(Source records)
========

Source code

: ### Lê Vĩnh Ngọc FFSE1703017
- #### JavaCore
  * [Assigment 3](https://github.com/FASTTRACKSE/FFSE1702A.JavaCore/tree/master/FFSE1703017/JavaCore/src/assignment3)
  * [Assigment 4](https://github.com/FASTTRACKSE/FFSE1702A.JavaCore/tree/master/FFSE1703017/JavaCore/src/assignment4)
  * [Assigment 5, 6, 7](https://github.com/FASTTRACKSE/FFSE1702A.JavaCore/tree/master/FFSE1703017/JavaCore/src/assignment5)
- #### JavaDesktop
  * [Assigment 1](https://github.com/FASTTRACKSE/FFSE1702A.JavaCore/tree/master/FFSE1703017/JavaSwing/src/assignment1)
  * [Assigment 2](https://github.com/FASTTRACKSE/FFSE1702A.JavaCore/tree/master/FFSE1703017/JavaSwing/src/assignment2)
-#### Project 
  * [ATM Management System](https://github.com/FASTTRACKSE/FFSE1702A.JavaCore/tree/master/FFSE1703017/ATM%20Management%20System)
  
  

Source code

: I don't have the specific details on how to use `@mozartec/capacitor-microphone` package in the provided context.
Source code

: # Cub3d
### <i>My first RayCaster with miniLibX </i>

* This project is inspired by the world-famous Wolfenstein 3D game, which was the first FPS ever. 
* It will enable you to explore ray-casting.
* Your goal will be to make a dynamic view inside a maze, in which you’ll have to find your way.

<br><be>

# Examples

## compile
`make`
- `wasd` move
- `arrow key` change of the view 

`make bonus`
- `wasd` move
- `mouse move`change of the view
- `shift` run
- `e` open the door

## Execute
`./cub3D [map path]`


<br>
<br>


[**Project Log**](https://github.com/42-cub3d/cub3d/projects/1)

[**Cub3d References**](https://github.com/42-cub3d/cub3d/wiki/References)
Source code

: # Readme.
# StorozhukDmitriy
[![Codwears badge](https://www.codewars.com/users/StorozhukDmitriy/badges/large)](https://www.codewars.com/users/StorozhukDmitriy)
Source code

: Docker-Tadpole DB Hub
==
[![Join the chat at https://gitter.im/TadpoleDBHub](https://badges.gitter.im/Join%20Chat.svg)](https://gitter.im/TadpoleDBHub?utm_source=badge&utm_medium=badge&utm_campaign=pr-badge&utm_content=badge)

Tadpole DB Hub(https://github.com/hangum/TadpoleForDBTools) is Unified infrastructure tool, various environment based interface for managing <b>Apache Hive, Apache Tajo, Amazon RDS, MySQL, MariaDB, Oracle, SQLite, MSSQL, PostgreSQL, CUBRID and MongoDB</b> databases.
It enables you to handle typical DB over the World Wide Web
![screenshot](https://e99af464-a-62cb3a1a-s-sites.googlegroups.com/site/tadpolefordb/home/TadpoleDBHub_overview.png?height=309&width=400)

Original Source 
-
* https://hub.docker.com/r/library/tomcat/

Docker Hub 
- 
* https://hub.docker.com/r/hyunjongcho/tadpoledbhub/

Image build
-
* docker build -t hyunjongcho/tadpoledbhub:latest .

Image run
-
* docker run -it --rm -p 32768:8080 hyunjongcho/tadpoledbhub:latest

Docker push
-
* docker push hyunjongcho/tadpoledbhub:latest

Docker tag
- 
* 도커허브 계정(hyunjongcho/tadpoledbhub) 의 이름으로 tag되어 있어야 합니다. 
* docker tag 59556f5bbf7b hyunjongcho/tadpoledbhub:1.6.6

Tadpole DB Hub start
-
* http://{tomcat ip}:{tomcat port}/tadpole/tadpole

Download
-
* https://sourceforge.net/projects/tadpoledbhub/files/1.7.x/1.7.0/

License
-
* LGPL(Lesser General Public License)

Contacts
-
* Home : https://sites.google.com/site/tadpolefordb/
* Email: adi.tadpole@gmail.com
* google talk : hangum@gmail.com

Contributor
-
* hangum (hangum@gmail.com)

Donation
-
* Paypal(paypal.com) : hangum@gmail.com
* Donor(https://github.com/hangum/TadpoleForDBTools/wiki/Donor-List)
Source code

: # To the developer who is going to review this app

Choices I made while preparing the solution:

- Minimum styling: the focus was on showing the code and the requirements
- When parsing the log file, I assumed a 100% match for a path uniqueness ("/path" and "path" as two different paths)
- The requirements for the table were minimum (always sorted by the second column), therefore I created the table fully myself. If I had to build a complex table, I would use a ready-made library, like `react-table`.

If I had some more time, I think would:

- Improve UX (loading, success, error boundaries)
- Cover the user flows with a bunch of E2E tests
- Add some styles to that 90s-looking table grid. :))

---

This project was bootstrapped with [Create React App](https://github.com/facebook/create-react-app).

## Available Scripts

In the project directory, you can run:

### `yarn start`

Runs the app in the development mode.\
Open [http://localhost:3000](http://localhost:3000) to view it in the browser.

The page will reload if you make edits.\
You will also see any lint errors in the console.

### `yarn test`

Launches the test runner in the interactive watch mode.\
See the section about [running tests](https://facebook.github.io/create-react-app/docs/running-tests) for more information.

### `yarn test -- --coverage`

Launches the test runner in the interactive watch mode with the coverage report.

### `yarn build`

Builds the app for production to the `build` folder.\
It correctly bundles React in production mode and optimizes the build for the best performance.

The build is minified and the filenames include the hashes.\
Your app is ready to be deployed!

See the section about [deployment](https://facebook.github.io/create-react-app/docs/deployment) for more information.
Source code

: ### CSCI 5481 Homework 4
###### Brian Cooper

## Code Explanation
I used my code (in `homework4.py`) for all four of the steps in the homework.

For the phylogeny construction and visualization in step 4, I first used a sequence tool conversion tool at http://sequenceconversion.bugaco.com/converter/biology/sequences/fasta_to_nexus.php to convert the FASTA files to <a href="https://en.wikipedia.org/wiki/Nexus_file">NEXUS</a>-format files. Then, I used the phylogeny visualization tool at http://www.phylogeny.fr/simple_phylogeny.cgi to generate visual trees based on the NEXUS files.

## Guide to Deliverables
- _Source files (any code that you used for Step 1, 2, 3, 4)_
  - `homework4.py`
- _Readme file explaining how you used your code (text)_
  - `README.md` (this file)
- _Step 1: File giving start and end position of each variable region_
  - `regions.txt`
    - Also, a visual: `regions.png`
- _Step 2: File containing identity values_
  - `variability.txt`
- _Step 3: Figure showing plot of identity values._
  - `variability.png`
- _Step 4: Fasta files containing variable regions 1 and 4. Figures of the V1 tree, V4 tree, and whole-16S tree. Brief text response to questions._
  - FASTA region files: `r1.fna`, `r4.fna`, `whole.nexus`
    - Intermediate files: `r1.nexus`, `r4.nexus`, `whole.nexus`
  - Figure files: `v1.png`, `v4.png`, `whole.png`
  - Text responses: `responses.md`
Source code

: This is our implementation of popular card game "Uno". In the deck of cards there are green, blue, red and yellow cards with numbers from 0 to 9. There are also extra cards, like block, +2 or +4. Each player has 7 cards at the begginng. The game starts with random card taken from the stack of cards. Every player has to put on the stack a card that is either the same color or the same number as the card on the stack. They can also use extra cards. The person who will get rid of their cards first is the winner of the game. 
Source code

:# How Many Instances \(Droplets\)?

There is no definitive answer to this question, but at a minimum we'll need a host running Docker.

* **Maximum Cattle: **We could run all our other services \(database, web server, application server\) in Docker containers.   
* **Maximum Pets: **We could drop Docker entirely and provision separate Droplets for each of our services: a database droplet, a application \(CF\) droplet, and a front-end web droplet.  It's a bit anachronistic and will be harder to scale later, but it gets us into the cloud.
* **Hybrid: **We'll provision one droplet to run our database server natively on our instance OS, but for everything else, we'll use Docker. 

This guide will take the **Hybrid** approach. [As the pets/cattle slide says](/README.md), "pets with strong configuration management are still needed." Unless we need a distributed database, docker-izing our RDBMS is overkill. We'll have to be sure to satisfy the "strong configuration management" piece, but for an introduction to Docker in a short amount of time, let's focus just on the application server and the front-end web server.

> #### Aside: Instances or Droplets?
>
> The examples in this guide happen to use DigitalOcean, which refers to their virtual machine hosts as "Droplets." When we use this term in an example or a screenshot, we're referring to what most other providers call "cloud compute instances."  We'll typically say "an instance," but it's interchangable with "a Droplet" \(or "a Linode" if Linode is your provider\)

========

### [How to complete this task]
Write out, from the lines above, only those from the line with "tag 59556f5bbf7b hyunjongcho/tadpoledbhub:1.6.6" to the line with "Home : https://sites.google.com/site/tadpolefordb/", exactly as given, including the first and the last.

### [Problem solution]
* docker tag 59556f5bbf7b hyunjongcho/tadpoledbhub:1.6.6

Tadpole DB Hub start
-
* http://{tomcat ip}:{tomcat port}/tadpole/tadpole

Download
-
* https://sourceforge.net/projects/tadpoledbhub/files/1.7.x/1.7.0/

License
-
* LGPL(Lesser General Public License)

Contacts
-
* Home : https://sites.google.com/site/tadpolefordb/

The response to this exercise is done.